-- Opening Marker --

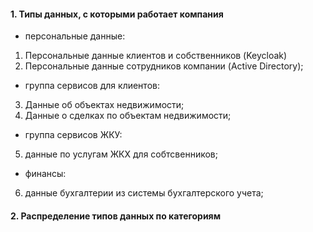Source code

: #### 1. Типы данных, с которыми работает компания
- персональные данные:
1. Персональные данные клиентов и собственников (Keycloak)
2. Персональные данные сотрудников компании (Active Directory);
- группа сервисов для клиентов:
3. Данные об объектах недвижимости;
4. Данные о сделках по объектам недвижимости;
- группа сервисов ЖКУ:
5. данные по услугам ЖКХ для собтсвенников;
- финансы:
6. данные бухгалтерии из системы бухгалтерского учета;

#### 2. Распределение типов данных по категориям
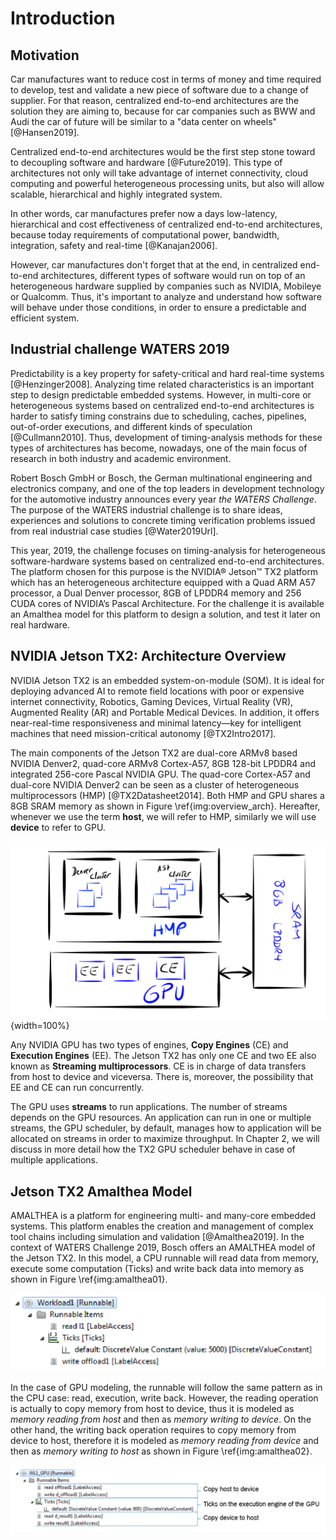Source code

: # Introduction

## Motivation
Car manufactures want to reduce cost in terms of money and time required to develop, test and validate  a new piece of software due to a change of supplier. 
For that reason, centralized end-to-end architectures are the solution they are aiming to, because for car companies such as BWW and Audi the car of future will be similar to a "data center on wheels" [@Hansen2019]. 

Centralized end-to-end architectures would be the first step stone toward to decoupling software and hardware [@Future2019].
This type of architectures not only will take advantage of  internet connectivity, cloud computing and powerful heterogeneous processing units, but also will allow scalable, hierarchical and highly integrated system.

In other words, car manufactures prefer now a days low-latency, hierarchical and cost effectiveness of centralized end-to-end architectures, because today requirements of computational power,  bandwidth, integration, safety and real-time [@Kanajan2006]. 

However, car manufactures don't forget that at the end, in centralized end-to-end architectures, different types of software would run on top of an heterogeneous hardware supplied by companies such as NVIDIA, Mobileye or Qualcomm.
Thus, it's important to analyze and understand how software will behave under those conditions, in order to ensure a predictable and efficient system. 


## Industrial challenge WATERS 2019 
Predictability is a key property for safety-critical and hard real-time systems [@Henzinger2008].
Analyzing time related characteristics is an important step to design predictable embedded systems.
However, in multi-core or heterogeneous systems based on centralized end-to-end architectures is harder to satisfy timing constrains due to scheduling, caches, pipelines, out-of-order executions, and different kinds of speculation [@Cullmann2010].
Thus, development of timing-analysis methods for these types of architectures has become, nowadays, one of the main focus of research in both industry and academic environment. 

Robert Bosch GmbH or Bosch,  the German multinational engineering and electronics company, and one of the top leaders in development technology for the automotive industry announces every year _the WATERS Challenge_. 
The purpose of the WATERS industrial challenge is to share ideas, experiences and solutions to concrete timing verification problems issued from real industrial case studies [@Water2019Url].

This year, 2019, the challenge focuses on timing-analysis for heterogeneous software-hardware systems based on centralized end-to-end architectures.
The platform chosen for this purpose is the NVIDIA® Jetson™ TX2 platform which has an heterogeneous architecture equipped with a Quad ARM A57 processor, a  Dual  Denver  processor,  8GB  of  LPDDR4  memory  and 256  CUDA  cores  of  NVIDIA’s  Pascal  Architecture.
For the challenge it is available an Amalthea model for this platform to design a solution, and test it later on real hardware. 

## NVIDIA Jetson TX2: Architecture Overview
NVIDIA Jetson TX2 is an embedded system-on-module (SOM). It is ideal for deploying advanced AI to remote field locations with poor or expensive internet connectivity,  Robotics, Gaming Devices, Virtual Reality (VR), Augmented Reality (AR) and Portable Medical Devices.
In addition, it offers near-real-time responsiveness and minimal latency—key for intelligent machines that need mission-critical autonomy [@TX2Intro2017].

The main components of the Jetson TX2 are dual-core ARMv8 based NVIDIA Denver2,  quad-core ARMv8 Cortex-A57, 8GB 128-bit LPDDR4 and integrated 256-core Pascal NVIDIA GPU.
The quad-core Cortex-A57 and dual-core NVIDIA Denver2 can be seen as a cluster of heterogeneous multiprocessors (HMP) [@TX2Datasheet2014].
Both HMP and GPU shares a 8GB SRAM memory as shown in Figure \ref{img:overview_arch}. 
Hereafter, whenever we use the term **host**, we will refer to HMP, similarly we will use **device** to refer to GPU.
 
![Jetson TX2 Architecture Overview \label{img:overview_arch} ](source/figures/overview_arch.png){width=100%}



Any NVIDIA GPU has two types of engines, **Copy Engines** (CE)  and **Execution Engines** (EE). 
The Jetson TX2 has only one CE and two EE also known as **Streaming multiprocessors**.
CE is in charge of data transfers from host to device and viceversa. 
There is, moreover, the possibility that EE and CE can run concurrently. 

The GPU uses **streams** to run applications. 
The number of streams depends on the GPU resources. 
An application can run in one or multiple streams, the GPU scheduler, by default, manages how to application will be allocated on streams in order to maximize throughput. 
In Chapter 2, we will discuss in more detail how the TX2 GPU scheduler behave in case of multiple applications. 

## Jetson TX2 Amalthea Model
AMALTHEA is a platform for engineering multi- and many-core  embedded systems. 
This platform enables the creation and management of complex tool chains including simulation and validation [@Amalthea2019].
In the context of WATERS Challenge 2019, Bosch offers an AMALTHEA model of the Jetson TX2.
In this model, a CPU runnable will read data from memory, execute some computation (Ticks)  and write back data into memory  as shown in Figure \ref{img:amalthea01}.


![Runnable example for a CPU [@Water2019Url] \label{img:amalthea01}](source/figures/amalthea-01.png)

In the case of GPU modeling, the runnable will follow the same pattern as in the CPU case: read, execution, write back.
However, the reading operation is actually to copy memory from host to device, thus it is modeled as _memory reading from host_ and then as  _memory writing to device_.
On the other hand, the writing back operation requires to copy memory from device to host, therefore it  is modeled as _memory reading from device_ and then as _memory writing to host_ as shown in Figure \ref{img:amalthea02}.

![Runnable example for a GPU [@Water2019Url] \label{img:amalthea02}](source/figures/amalthea-02.png)


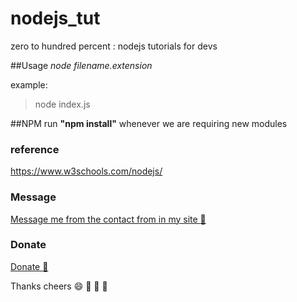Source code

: # nodejs_tut
zero to hundred percent : nodejs tutorials for devs

##Usage
_node filename.extension_

example:

> node index.js

##NPM
run __"npm install"__
whenever we are requiring new modules

### reference
https://www.w3schools.com/nodejs/

### Message
<a href="http://bivek.ca" target="_blank" title="Contact Form">Message me from the contact from in my site :love_letter:</a>

### Donate
<a href="https://www.paypal.me/bivek/5" target="_blank" title="Donation me">Donate :gift_heart:</a>

Thanks cheers :smile: :gift_heart: :love_letter: :rose:
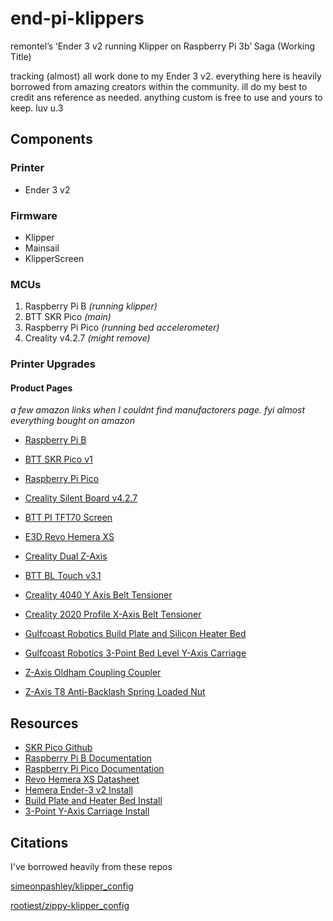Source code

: # end-pi-klippers
remontel’s ‘Ender 3 v2 running Klipper on Raspberry Pi 3b’ Saga (Working Title)

tracking (almost) all work done to my Ender 3 v2. everything here is heavily borrowed from amazing creators within the community. ill do my best to credit ans reference as needed. anything custom is free to use and yours to keep. luv u.3

## Components

### Printer

   - Ender 3 v2
    
### Firmware

   - Klipper
   - Mainsail
   - KlipperScreen

### MCUs

   1. Raspberry Pi B _(running klipper)_
   2. BTT SKR Pico _(main)_
   3. Raspberry Pi Pico _(running  bed accelerometer)_
   4. Creality v4.2.7 _(might remove)_

 ### Printer Upgrades

#### Product Pages
  _a few amazon links when I couldnt find manufactorers page. fyi almost everything bought on amazon_


  - [Raspberry Pi B](https://www.raspberrypi.com/products/raspberry-pi-3-model-b/)
  - [BTT SKR Pico v1](https://biqu.equipment/products/btt-skr-pico-v1-0)
  - [Raspberry Pi Pico](https://www.raspberrypi.com/products/raspberry-pi-pico/)
  - [Creality Silent Board v4.2.7](https://www.creality3dofficial.com/products/creality-silent-mainboard-v4-2-7)
  - [BTT PI TFT70 Screen](https://biqu.equipment/products/bigtreetech-pi-tft43-v2-0-screen-board?variant=39337700786274)
  - [E3D Revo Hemera XS](https://e3d-online.com/products/revo-hemera-xs)
  - [Creality Dual Z-Axis](https://www.amazon.com/Official-Creality-Upgrade-Stepper-3D/dp/B09N8QQDSP) 
  - [BTT BL Touch v3.1](https://biqu.equipment/products/antclabs-bl-touch-v3-1-original-auto-leveling-sensor-premium-3d-kossel-printer-reprap-for-skr-v1-3-3d-printer-parts?variant=39564432572514)

  - [Creality 4040 Y Axis Belt Tensioner](https://www.amazon.com/dp/B08FM19J5D?psc=1&ref=ppx_yo2ov_dt_b_product_details) 
  - [Creality 2020 Profile X-Axis Belt Tensioner](https://www.amazon.com/dp/B08FM19J5D?psc=1&ref=ppx_yo2ov_dt_b_product_details)
  - [Gulfcoast Robotics Build Plate and Silicon Heater Bed](https://gulfcoast-robotics.com/products/aluminum-build-plate-and-24v-200w-silicone-heater-for-heated-bed-creality-ender-3)
  - [Gulfcoast Robotics 3-Point Bed Level Y-Axis Carriage](https://gulfcoast-robotics.com/products/modular-y-carriage-plate-upgrade-creality-ender-3-point-leveling)
  - [Z-Axis Oldham Coupling Coupler](https://www.amazon.com/gp/product/B0B8MS2DSD?ie=UTF8&th=1) 
  - [Z-Axis T8 Anti-Backlash Spring Loaded Nut](https://www.amazon.com/gp/product/B08LZ1V56T?ie=UTF8&psc=1)



## Resources

- [SKR Pico Github](https://github.com/bigtreetech/SKR-Pico)
- [Raspberry Pi B Documentation](https://www.raspberrypi.com/documentation/computers/raspberry-pi.html)
- [Raspberry Pi Pico Documentation](https://www.raspberrypi.com/documentation/microcontrollers/raspberry-pi-pico.html)
- [Revo Hemera XS Datasheet](https://e3d-online.zendesk.com/hc/en-us/articles/5911118647709-Revo-Hemera-XS-Datasheet)
- [Hemera Ender-3 v2 Install](https://e3d-online.zendesk.com/hc/en-us/articles/360018062117-Hemera-Ender-3-V2-Ender-3-CR10-CR10-V2-Upgrade-Guide-Edition-2-)
- [Build Plate and Heater Bed Install](https://letsprint3d.net/how-to-install-the-gulfcoast-robotics-heated-bed-ender-3-5/)
- [3-Point Y-Axis Carriage Install](https://letsprint3d.net/guide-how-to-upgrade-the-y-carriage-plate-ender-3/)

## Citations

I've borrowed heavily from these repos

[simeonpashley/klipper_config](https://github.com/simeonpashley/klipper_config)

[rootiest/zippy-klipper_config](https://github.com/rootiest/zippy-klipper_config)
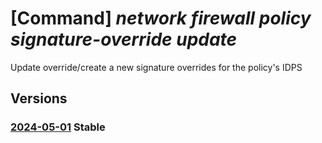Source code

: # [Command] _network firewall policy signature-override update_

Update override/create a new signature overrides for the policy's IDPS

## Versions

### [2024-05-01](/Resources/mgmt-plane/L3N1YnNjcmlwdGlvbnMve30vcmVzb3VyY2Vncm91cHMve30vcHJvdmlkZXJzL21pY3Jvc29mdC5uZXR3b3JrL2ZpcmV3YWxscG9saWNpZXMve30vc2lnbmF0dXJlb3ZlcnJpZGVzL2RlZmF1bHQ=/2024-05-01.xml) **Stable**

<!-- mgmt-plane /subscriptions/{}/resourcegroups/{}/providers/microsoft.network/firewallpolicies/{}/signatureoverrides/default 2024-05-01 -->
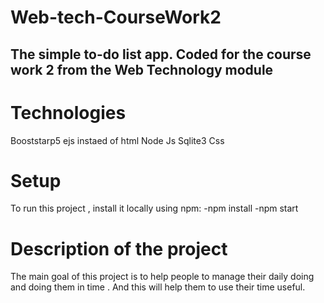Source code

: # Web-tech-CourseWork2
## The simple to-do list app. Coded for the course work 2 from the Web Technology module
# Technologies
Booststarp5
ejs instaed of html
Node Js
Sqlite3
Css
# Setup
To run this project , install it locally using npm:
-npm install
-npm start
# Description of the project
The main goal of this project is to help people to manage their daily doing and doing them in time . And this will help them to use their time useful.
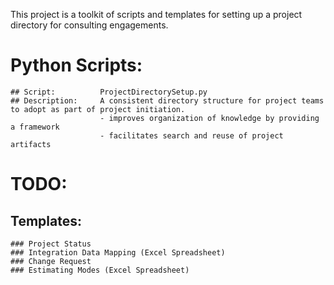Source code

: 
This project is a toolkit of scripts and templates for setting up a project directory for consulting engagements.

Python Scripts:
================
	## Script: 			ProjectDirectorySetup.py
	## Description:		A consistent directory structure for project teams to adopt as part of project initiation.
						- improves organization of knowledge by providing a framework
						- facilitates search and reuse of project artifacts
	
	
TODO:
==========

## Templates:
	### Project Status
	### Integration Data Mapping (Excel Spreadsheet)
	### Change Request
	### Estimating Modes (Excel Spreadsheet)
	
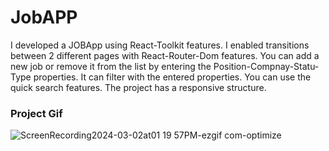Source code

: <h1>JobAPP</h1>

<p>I developed a JOBApp using React-Toolkit features.
I enabled transitions between 2 different pages with React-Router-Dom features. You can add a new job or remove it from the list by entering the Position-Compnay-Statu-Type properties. It can filter with the entered properties. You can use the quick search features. The project has a responsive structure.</p>

<h3>Project Gif</h3>


![ScreenRecording2024-03-02at01 19 57PM-ezgif com-optimize](https://github.com/nazanyilmaz/JobApp/assets/147782488/a0401e4d-e22a-4da0-9963-76be4c136634)
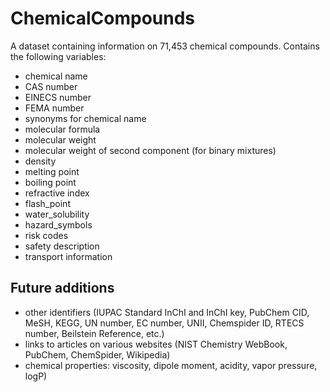ChemicalCompounds
=================

A dataset containing information on 71,453 chemical compounds. Contains the following variables:

* chemical name
* CAS number
* EINECS number
* FEMA number
* synonyms for chemical name
* molecular formula
* molecular weight
* molecular weight of second component (for binary mixtures)
* density
* melting point
* boiling point
* refractive index
* flash_point
* water_solubility
* hazard_symbols
* risk codes
* safety description
* transport information

Future additions
----------------

- other identifiers (IUPAC Standard InChI and InChI key, PubChem CID, MeSH, KEGG, UN number, EC number, UNII, Chemspider ID, RTECS number, Beilstein Reference, etc.)
- links to articles on various websites (NIST Chemistry WebBook, PubChem, ChemSpider, Wikipedia)
- chemical properties: viscosity, dipole moment, acidity, vapor pressure, logP)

-- Closing Marker --

[WHAT NEEDS TO BE DONE] Using the data above, output the line that has "### Project Status", the line that has "<p>I developed a", and whatever lines fall between, each exactly as it stands and without pictures.

[SOLUTION TO THIS TASK]
	### Project Status
	### Integration Data Mapping (Excel Spreadsheet)
	### Change Request
	### Estimating Modes (Excel Spreadsheet)
	
Source code

: <h1>JobAPP</h1>

<p>I developed a JOBApp using React-Toolkit features.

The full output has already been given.